### WHAT IS EXPECTED
Every line from the opening of the records to the line with "### Role Configuration" should be restated exactly, with both ends included and the pictures left out.

### DATASET EXCERPTS

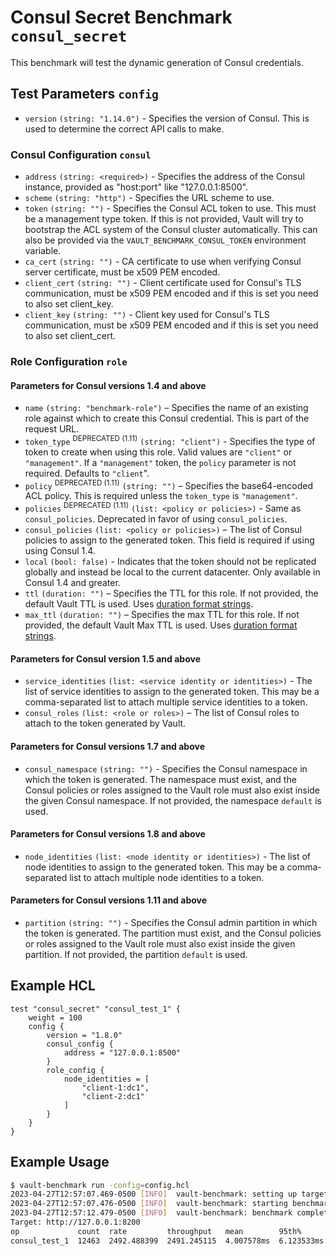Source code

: # Consul Secret Benchmark `consul_secret`

This benchmark will test the dynamic generation of Consul credentials.

## Test Parameters `config`

- `version` `(string: "1.14.0")` - Specifies the version of Consul. This is used to determine the correct API calls to make.

### Consul Configuration `consul`

- `address` `(string: <required>)` - Specifies the address of the Consul instance, provided as "host:port" like "127.0.0.1:8500".
- `scheme` `(string: "http")` - Specifies the URL scheme to use.
- `token` `(string: "")` - Specifies the Consul ACL token to use. This must be a management type token. If this is not provided, Vault will try to bootstrap the ACL system of the Consul cluster automatically.  This can also be provided via the `VAULT_BENCHMARK_CONSUL_TOKEN` environment variable.
- `ca_cert` `(string: "")` - CA certificate to use when verifying Consul server certificate, must be x509 PEM encoded.
- `client_cert` `(string: "")` - Client certificate used for Consul's TLS communication, must be x509 PEM encoded and if this is set you need to also set client_key.
- `client_key` `(string: "")` - Client key used for Consul's TLS communication, must be x509 PEM encoded and if this is set you need to also set client_cert.

### Role Configuration `role`

#### Parameters for Consul versions 1.4 and above

- `name` `(string: "benchmark-role")` – Specifies the name of an existing role against
  which to create this Consul credential. This is part of the request URL.
- `token_type` <sup>DEPRECATED (1.11)</sup> `(string: "client")` - Specifies the type of token to create
  when using this role. Valid values are `"client"` or `"management"`. If a `"management"`
  token, the `policy` parameter is not required. Defaults to `"client`".
- `policy` <sup>DEPRECATED (1.11)</sup> `(string: "")` – Specifies the base64-encoded ACL policy.
  This is required unless the `token_type` is `"management"`.
- `policies` <sup>DEPRECATED (1.11)</sup> `(list: <policy or policies>)` - Same as `consul_policies`.
  Deprecated in favor of using `consul_policies`.
- `consul_policies` `(list: <policy or policies>)` – The list of Consul policies to assign
  to the generated token. This field is required if using using Consul 1.4.
- `local` `(bool: false)` - Indicates that the token should not be replicated
  globally and instead be local to the current datacenter. Only available in Consul
  1.4 and greater.
- `ttl` `(duration: "")` – Specifies the TTL for this role. If not
  provided, the default Vault TTL is used. Uses [duration format strings](https://developer.hashicorp.com/vault/docs/concepts/duration-format).
- `max_ttl` `(duration: "")` – Specifies the max TTL for this role. If not
  provided, the default Vault Max TTL is used. Uses [duration format strings](https://developer.hashicorp.com/vault/docs/concepts/duration-format).

#### Parameters for Consul version 1.5 and above

- `service_identities` `(list: <service identity or identities>)` - The list of service identities to assign to the generated
  token. This may be a comma-separated list to attach multiple service identities to a token.
- `consul_roles` `(list: <role or roles>)` – The list of Consul roles to attach to the
  token generated by Vault.

#### Parameters for Consul versions 1.7 and above

- `consul_namespace` `(string: "")` - Specifies the Consul namespace in which the token is generated.
  The namespace must exist, and the Consul policies or roles assigned to the Vault role must also exist
  inside the given Consul namespace. If not provided, the namespace `default` is used.

#### Parameters for Consul versions 1.8 and above

- `node_identities` `(list: <node identity or identities>)` - The list of node identities to assign to the generated
  token. This may be a comma-separated list to attach multiple node identities to a token.

#### Parameters for Consul versions 1.11 and above

- `partition` `(string: "")` - Specifies the Consul admin partition in which the token is generated.
  The partition must exist, and the Consul policies or roles assigned to the
  Vault role must also exist inside the given partition. If not provided, the partition `default`
  is used.

## Example HCL

```hcl
test "consul_secret" "consul_test_1" {
    weight = 100
    config {
        version = "1.8.0"
        consul_config {
            address = "127.0.0.1:8500"
        }
        role_config {
            node_identities = [
                "client-1:dc1",
                "client-2:dc1"
            ]
        }
    }
}
```

## Example Usage

```bash
$ vault-benchmark run -config=config.hcl
2023-04-27T12:57:07.469-0500 [INFO]  vault-benchmark: setting up targets
2023-04-27T12:57:07.476-0500 [INFO]  vault-benchmark: starting benchmarks: duration=5s
2023-04-27T12:57:12.479-0500 [INFO]  vault-benchmark: benchmark complete
Target: http://127.0.0.1:8200
op             count  rate         throughput   mean        95th%       99th%        successRatio
consul_test_1  12463  2492.488399  2491.245115  4.007578ms  6.123533ms  17.388957ms  100.00%
```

### RESPONSE TO THE TASK
Source code

: # Consul Secret Benchmark `consul_secret`

This benchmark will test the dynamic generation of Consul credentials.

## Test Parameters `config`

- `version` `(string: "1.14.0")` - Specifies the version of Consul. This is used to determine the correct API calls to make.

### Consul Configuration `consul`

- `address` `(string: <required>)` - Specifies the address of the Consul instance, provided as "host:port" like "127.0.0.1:8500".
- `scheme` `(string: "http")` - Specifies the URL scheme to use.
- `token` `(string: "")` - Specifies the Consul ACL token to use. This must be a management type token. If this is not provided, Vault will try to bootstrap the ACL system of the Consul cluster automatically.  This can also be provided via the `VAULT_BENCHMARK_CONSUL_TOKEN` environment variable.
- `ca_cert` `(string: "")` - CA certificate to use when verifying Consul server certificate, must be x509 PEM encoded.
- `client_cert` `(string: "")` - Client certificate used for Consul's TLS communication, must be x509 PEM encoded and if this is set you need to also set client_key.
- `client_key` `(string: "")` - Client key used for Consul's TLS communication, must be x509 PEM encoded and if this is set you need to also set client_cert.

### Role Configuration `role`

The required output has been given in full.